**Task details:**
Count how many lines of the material hold "used". Respond with that number alone.

**Information given:**
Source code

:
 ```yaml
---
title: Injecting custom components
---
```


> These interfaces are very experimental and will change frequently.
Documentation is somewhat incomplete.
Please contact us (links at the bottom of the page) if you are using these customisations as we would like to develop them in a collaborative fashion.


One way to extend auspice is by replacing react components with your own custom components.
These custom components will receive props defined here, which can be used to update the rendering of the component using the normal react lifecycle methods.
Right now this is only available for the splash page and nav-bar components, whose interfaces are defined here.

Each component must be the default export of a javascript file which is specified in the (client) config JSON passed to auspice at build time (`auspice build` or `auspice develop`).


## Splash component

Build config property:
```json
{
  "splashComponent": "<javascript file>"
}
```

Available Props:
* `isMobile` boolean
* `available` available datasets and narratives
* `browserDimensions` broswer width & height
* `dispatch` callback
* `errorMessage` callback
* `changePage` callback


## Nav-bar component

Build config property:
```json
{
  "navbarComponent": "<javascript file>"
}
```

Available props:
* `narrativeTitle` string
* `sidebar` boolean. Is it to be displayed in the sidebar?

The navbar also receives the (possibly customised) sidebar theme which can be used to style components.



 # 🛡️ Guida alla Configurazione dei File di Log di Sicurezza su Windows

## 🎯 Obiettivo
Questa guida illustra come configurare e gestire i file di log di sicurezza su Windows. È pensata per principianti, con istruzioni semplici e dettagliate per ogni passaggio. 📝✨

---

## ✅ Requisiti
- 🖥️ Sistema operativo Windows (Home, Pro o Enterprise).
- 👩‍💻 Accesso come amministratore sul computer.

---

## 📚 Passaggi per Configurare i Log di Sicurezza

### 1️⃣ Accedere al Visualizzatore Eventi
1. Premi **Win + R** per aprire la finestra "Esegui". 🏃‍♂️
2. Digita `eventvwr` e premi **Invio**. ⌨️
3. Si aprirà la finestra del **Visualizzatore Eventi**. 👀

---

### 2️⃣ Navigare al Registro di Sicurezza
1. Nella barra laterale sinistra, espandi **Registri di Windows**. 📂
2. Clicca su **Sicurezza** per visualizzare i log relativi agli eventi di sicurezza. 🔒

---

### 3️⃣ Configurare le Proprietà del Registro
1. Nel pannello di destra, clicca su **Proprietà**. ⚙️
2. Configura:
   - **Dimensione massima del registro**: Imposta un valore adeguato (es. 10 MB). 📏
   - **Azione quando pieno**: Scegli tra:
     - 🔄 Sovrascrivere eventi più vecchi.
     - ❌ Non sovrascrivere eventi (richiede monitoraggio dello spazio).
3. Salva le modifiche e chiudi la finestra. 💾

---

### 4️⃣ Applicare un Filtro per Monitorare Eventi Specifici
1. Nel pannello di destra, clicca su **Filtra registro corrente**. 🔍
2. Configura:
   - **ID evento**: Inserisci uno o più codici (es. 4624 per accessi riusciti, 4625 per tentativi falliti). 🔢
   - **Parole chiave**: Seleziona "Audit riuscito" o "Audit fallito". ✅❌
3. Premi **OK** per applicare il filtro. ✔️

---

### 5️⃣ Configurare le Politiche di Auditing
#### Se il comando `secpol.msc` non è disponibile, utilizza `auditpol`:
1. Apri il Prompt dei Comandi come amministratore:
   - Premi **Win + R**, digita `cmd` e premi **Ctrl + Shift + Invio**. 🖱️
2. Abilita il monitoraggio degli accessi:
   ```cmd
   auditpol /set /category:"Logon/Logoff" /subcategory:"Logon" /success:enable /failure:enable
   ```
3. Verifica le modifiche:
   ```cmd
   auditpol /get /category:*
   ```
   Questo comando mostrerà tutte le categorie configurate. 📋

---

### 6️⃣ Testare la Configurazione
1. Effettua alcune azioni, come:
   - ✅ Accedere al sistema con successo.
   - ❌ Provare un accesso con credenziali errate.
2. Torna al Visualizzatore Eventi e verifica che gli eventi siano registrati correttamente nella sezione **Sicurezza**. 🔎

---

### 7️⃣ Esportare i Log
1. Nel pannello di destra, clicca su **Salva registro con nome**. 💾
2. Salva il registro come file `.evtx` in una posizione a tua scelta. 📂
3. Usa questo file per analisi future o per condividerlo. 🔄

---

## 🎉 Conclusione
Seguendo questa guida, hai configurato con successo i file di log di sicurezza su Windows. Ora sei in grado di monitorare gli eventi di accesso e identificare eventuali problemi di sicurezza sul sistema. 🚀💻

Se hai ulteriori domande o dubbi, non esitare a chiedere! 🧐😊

**Response:**
2